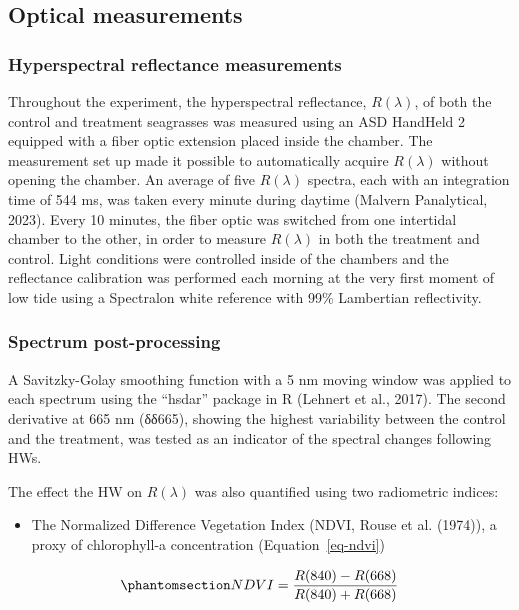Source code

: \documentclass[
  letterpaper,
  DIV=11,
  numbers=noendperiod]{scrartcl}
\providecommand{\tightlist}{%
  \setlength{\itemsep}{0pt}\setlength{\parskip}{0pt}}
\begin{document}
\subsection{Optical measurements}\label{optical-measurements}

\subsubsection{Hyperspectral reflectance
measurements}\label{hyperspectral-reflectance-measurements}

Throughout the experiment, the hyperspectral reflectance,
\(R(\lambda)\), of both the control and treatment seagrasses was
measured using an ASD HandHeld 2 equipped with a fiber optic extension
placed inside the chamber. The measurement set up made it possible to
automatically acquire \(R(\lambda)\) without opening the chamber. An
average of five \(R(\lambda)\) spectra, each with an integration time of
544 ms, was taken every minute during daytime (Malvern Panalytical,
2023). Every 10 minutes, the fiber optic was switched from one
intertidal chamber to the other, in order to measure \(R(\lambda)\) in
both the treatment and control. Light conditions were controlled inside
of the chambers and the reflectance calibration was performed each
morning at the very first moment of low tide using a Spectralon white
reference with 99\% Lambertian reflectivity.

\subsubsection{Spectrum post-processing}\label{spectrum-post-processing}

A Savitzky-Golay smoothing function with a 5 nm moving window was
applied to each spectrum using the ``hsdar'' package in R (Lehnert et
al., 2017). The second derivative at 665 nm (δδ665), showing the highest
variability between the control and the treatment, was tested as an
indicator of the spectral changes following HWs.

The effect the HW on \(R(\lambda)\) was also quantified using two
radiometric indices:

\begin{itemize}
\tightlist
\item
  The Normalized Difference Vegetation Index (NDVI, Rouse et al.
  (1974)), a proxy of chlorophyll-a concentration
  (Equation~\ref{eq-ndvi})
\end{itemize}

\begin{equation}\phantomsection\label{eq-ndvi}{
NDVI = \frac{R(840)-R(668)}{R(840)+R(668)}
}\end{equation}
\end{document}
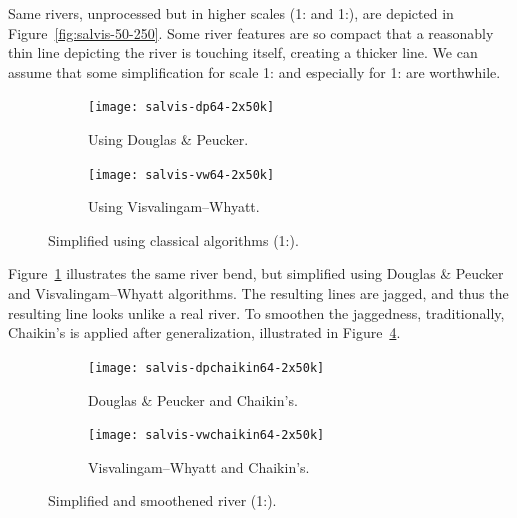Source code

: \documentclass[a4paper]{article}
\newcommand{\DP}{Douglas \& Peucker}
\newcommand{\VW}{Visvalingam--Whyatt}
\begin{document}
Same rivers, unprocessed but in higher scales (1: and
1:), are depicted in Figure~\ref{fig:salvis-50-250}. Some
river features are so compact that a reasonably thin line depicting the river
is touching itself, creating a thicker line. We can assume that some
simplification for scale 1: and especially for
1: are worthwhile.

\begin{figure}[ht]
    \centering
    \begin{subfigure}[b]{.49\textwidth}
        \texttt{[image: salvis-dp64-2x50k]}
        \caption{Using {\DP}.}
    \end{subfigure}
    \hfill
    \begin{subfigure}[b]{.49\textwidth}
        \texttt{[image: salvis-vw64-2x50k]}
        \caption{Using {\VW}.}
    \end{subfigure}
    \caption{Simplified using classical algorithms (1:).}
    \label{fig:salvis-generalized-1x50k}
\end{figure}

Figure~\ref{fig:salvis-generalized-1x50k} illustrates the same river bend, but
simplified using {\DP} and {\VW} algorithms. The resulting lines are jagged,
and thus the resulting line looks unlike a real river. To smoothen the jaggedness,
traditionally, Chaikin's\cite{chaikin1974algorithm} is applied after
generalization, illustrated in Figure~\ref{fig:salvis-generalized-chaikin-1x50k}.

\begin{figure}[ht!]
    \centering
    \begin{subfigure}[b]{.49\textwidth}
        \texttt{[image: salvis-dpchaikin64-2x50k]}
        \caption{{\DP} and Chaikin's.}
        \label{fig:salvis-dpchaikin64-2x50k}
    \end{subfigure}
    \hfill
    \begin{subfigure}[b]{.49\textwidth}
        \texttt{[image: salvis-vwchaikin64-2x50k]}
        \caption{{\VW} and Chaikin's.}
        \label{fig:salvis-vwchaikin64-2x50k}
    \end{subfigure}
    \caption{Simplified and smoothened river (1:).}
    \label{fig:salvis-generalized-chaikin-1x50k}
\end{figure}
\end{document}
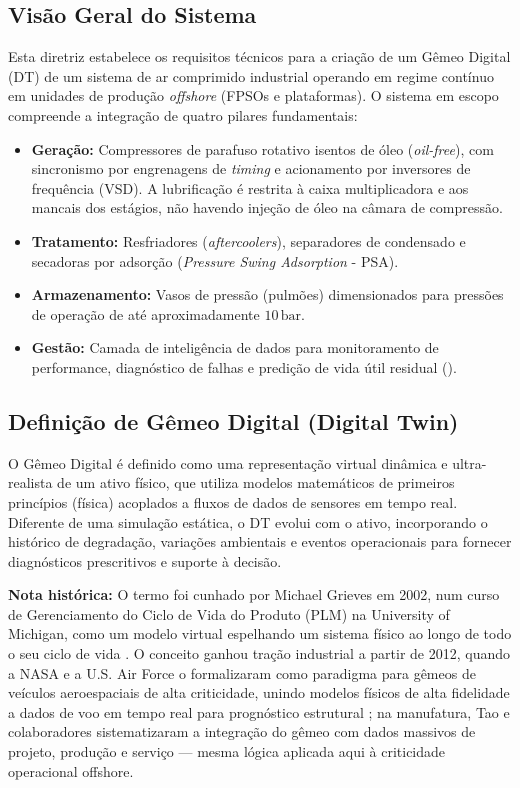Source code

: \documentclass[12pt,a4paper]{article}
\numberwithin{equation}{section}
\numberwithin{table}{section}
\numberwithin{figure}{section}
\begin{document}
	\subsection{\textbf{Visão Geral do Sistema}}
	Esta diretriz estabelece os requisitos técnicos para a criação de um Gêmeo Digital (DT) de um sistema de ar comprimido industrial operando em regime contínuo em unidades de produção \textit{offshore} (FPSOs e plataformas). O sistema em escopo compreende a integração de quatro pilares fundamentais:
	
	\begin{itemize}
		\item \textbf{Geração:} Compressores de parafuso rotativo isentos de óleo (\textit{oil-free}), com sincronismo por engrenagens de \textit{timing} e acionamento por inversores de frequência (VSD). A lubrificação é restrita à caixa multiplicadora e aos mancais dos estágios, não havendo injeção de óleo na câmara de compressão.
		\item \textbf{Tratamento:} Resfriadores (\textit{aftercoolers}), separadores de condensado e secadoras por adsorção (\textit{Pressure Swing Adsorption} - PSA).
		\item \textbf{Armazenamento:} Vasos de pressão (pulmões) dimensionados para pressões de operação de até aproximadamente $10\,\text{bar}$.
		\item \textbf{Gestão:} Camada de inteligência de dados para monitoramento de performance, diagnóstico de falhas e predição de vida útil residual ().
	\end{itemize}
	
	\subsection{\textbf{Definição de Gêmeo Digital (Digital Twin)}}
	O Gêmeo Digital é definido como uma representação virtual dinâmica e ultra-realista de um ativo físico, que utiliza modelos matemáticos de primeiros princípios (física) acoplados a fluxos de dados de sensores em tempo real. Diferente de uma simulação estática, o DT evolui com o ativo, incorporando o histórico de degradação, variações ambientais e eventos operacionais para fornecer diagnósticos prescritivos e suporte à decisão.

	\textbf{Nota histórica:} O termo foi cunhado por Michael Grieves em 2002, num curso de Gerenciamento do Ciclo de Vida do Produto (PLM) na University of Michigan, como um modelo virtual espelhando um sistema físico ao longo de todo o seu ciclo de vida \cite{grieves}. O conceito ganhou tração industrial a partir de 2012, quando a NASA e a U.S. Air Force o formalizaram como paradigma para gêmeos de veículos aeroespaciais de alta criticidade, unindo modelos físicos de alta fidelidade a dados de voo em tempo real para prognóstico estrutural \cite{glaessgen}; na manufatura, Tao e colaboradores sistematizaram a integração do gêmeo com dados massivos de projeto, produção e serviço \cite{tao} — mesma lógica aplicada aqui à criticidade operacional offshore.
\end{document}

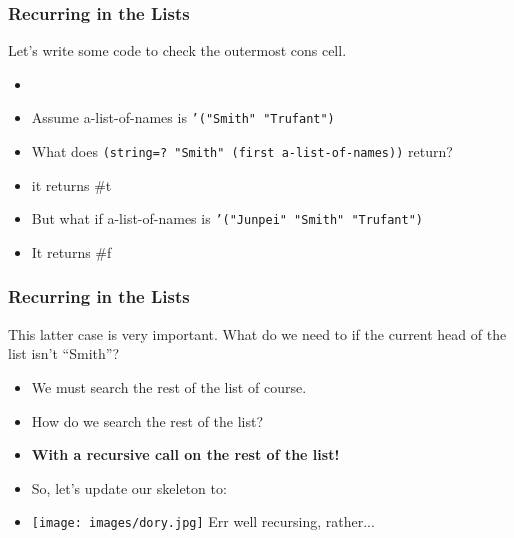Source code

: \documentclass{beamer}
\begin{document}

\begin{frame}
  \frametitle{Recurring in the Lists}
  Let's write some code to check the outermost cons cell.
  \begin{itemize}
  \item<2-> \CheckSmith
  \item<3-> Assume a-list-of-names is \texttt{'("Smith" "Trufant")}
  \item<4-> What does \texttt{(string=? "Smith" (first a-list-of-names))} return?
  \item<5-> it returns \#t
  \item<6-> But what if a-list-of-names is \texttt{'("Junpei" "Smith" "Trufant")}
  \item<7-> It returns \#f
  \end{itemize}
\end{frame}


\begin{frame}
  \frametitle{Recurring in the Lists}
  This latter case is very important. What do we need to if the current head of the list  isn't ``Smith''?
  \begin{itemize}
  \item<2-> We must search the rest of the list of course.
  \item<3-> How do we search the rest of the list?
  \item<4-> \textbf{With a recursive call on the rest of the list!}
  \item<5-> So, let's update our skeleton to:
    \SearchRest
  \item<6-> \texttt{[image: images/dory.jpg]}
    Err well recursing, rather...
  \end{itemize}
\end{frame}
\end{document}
==
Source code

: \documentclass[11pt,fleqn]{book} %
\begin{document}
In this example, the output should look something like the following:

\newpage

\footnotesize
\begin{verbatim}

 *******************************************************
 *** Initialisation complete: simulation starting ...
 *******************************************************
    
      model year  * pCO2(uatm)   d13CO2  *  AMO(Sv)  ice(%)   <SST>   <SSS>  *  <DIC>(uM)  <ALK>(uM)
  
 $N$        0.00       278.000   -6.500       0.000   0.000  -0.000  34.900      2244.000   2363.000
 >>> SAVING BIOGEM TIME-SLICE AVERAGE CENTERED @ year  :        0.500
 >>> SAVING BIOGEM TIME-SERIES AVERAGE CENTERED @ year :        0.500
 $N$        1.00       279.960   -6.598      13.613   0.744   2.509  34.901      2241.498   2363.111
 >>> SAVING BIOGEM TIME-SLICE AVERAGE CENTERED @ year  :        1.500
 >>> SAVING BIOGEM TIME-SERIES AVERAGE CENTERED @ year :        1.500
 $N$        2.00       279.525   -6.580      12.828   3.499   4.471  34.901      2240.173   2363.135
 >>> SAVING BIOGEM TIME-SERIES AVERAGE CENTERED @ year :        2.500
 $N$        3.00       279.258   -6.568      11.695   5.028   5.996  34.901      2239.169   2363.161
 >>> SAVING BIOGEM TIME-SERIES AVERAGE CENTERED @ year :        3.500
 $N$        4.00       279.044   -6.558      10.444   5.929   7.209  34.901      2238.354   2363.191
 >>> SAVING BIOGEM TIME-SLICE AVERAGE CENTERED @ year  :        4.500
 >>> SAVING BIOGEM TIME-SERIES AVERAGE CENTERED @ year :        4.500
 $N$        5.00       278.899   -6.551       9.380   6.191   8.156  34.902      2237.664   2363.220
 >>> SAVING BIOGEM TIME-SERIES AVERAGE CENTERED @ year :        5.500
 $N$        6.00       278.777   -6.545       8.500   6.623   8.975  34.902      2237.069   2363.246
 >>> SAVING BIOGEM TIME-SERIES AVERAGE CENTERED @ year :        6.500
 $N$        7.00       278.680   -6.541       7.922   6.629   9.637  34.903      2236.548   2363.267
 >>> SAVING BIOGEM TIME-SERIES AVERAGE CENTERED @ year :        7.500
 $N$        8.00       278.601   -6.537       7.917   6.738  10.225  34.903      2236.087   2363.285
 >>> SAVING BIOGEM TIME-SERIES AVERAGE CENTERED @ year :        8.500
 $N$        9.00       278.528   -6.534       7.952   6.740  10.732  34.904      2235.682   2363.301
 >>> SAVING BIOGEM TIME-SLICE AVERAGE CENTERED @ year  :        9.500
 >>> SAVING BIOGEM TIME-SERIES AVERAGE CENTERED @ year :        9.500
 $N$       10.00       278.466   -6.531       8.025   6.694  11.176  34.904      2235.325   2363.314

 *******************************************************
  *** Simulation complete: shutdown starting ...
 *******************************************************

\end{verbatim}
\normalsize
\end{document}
==
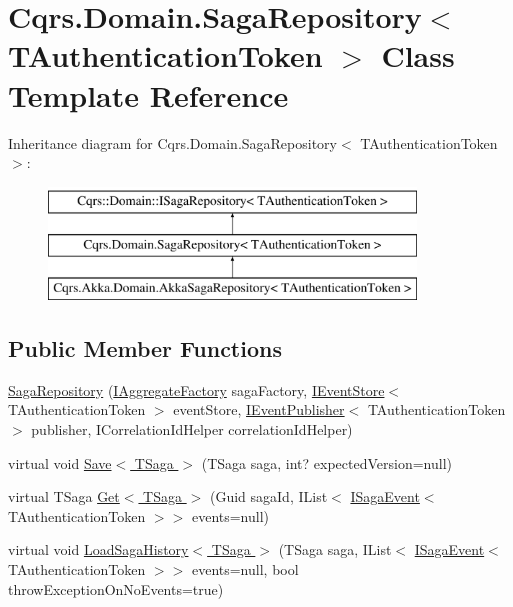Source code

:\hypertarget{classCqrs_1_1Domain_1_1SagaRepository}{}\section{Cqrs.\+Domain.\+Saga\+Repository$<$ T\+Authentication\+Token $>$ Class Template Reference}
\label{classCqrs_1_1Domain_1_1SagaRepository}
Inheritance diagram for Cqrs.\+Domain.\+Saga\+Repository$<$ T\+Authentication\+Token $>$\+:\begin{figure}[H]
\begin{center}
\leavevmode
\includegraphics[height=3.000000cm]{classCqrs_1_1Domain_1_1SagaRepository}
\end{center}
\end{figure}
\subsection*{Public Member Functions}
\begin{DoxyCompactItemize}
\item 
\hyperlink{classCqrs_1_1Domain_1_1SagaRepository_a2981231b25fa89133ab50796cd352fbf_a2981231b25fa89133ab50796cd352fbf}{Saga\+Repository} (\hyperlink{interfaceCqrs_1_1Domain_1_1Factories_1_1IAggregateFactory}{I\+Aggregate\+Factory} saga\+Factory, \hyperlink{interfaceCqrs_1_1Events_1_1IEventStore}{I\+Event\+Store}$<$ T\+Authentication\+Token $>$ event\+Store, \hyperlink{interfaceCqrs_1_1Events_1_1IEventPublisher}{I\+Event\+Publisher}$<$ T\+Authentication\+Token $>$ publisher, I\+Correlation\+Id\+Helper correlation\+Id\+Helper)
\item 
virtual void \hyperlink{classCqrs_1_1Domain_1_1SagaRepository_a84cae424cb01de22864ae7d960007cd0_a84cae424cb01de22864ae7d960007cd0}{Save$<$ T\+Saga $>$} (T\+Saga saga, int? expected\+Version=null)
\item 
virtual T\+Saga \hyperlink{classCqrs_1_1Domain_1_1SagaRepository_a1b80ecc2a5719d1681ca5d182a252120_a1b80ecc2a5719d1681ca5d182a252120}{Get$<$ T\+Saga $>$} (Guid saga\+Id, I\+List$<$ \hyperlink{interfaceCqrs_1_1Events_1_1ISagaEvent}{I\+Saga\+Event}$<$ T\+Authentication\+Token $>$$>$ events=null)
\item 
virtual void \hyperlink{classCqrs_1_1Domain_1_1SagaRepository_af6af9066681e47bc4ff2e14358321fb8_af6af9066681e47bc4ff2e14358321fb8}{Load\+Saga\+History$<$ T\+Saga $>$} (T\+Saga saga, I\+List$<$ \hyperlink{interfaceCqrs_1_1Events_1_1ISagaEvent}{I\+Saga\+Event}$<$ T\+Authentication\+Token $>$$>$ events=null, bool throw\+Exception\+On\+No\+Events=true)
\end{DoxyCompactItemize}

▶ Task statement
Above are the records; from them, give again exactly the lines from the one containing "automatically acquire \(R(\lambda)\)" through the one containing "of the chambers", both included.

▶ Answer box
automatically acquire \(R(\lambda)\) without opening the chamber. An
average of five \(R(\lambda)\) spectra, each with an integration time of
544 ms, was taken every minute during daytime (Malvern Panalytical,
2023). Every 10 minutes, the fiber optic was switched from one
intertidal chamber to the other, in order to measure \(R(\lambda)\) in
both the treatment and control. Light conditions were controlled inside
of the chambers and the reflectance calibration was performed each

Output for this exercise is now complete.